_Data records_
-------------------------
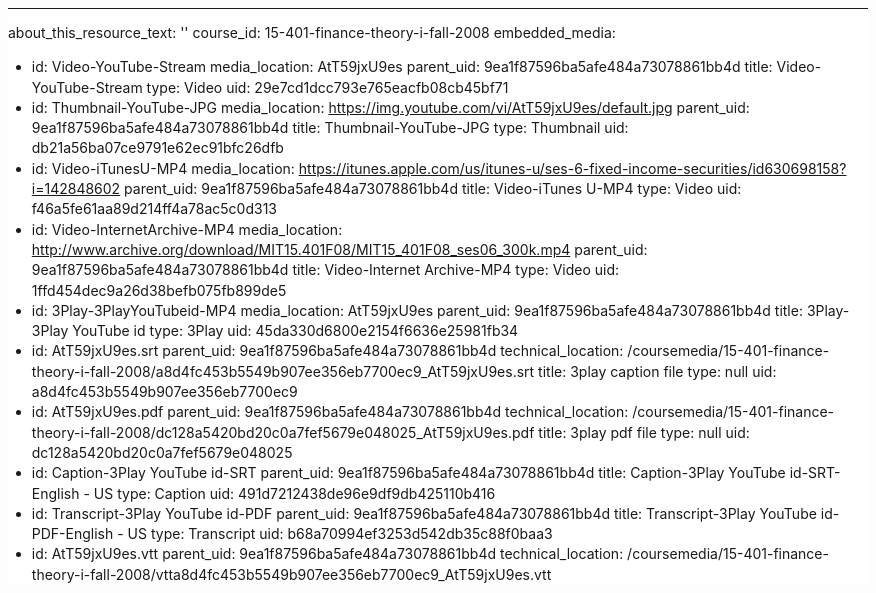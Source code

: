 ---
about_this_resource_text: ''
course_id: 15-401-finance-theory-i-fall-2008
embedded_media:
- id: Video-YouTube-Stream
  media_location: AtT59jxU9es
  parent_uid: 9ea1f87596ba5afe484a73078861bb4d
  title: Video-YouTube-Stream
  type: Video
  uid: 29e7cd1dcc793e765eacfb08cb45bf71
- id: Thumbnail-YouTube-JPG
  media_location: https://img.youtube.com/vi/AtT59jxU9es/default.jpg
  parent_uid: 9ea1f87596ba5afe484a73078861bb4d
  title: Thumbnail-YouTube-JPG
  type: Thumbnail
  uid: db21a56ba07ce9791e62ec91bfc26dfb
- id: Video-iTunesU-MP4
  media_location: https://itunes.apple.com/us/itunes-u/ses-6-fixed-income-securities/id630698158?i=142848602
  parent_uid: 9ea1f87596ba5afe484a73078861bb4d
  title: Video-iTunes U-MP4
  type: Video
  uid: f46a5fe61aa89d214ff4a78ac5c0d313
- id: Video-InternetArchive-MP4
  media_location: http://www.archive.org/download/MIT15.401F08/MIT15_401F08_ses06_300k.mp4
  parent_uid: 9ea1f87596ba5afe484a73078861bb4d
  title: Video-Internet Archive-MP4
  type: Video
  uid: 1ffd454dec9a26d38befb075fb899de5
- id: 3Play-3PlayYouTubeid-MP4
  media_location: AtT59jxU9es
  parent_uid: 9ea1f87596ba5afe484a73078861bb4d
  title: 3Play-3Play YouTube id
  type: 3Play
  uid: 45da330d6800e2154f6636e25981fb34
- id: AtT59jxU9es.srt
  parent_uid: 9ea1f87596ba5afe484a73078861bb4d
  technical_location: /coursemedia/15-401-finance-theory-i-fall-2008/a8d4fc453b5549b907ee356eb7700ec9_AtT59jxU9es.srt
  title: 3play caption file
  type: null
  uid: a8d4fc453b5549b907ee356eb7700ec9
- id: AtT59jxU9es.pdf
  parent_uid: 9ea1f87596ba5afe484a73078861bb4d
  technical_location: /coursemedia/15-401-finance-theory-i-fall-2008/dc128a5420bd20c0a7fef5679e048025_AtT59jxU9es.pdf
  title: 3play pdf file
  type: null
  uid: dc128a5420bd20c0a7fef5679e048025
- id: Caption-3Play YouTube id-SRT
  parent_uid: 9ea1f87596ba5afe484a73078861bb4d
  title: Caption-3Play YouTube id-SRT-English - US
  type: Caption
  uid: 491d7212438de96e9df9db425110b416
- id: Transcript-3Play YouTube id-PDF
  parent_uid: 9ea1f87596ba5afe484a73078861bb4d
  title: Transcript-3Play YouTube id-PDF-English - US
  type: Transcript
  uid: b68a70994ef3253d542db35c88f0baa3
- id: AtT59jxU9es.vtt
  parent_uid: 9ea1f87596ba5afe484a73078861bb4d
  technical_location: /coursemedia/15-401-finance-theory-i-fall-2008/vtta8d4fc453b5549b907ee356eb7700ec9_AtT59jxU9es.vtt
-------------------------
_Exercise requirements_
Count the lines in the entries above where the string "Video" shows up, and give that number only.

_The completed task_
9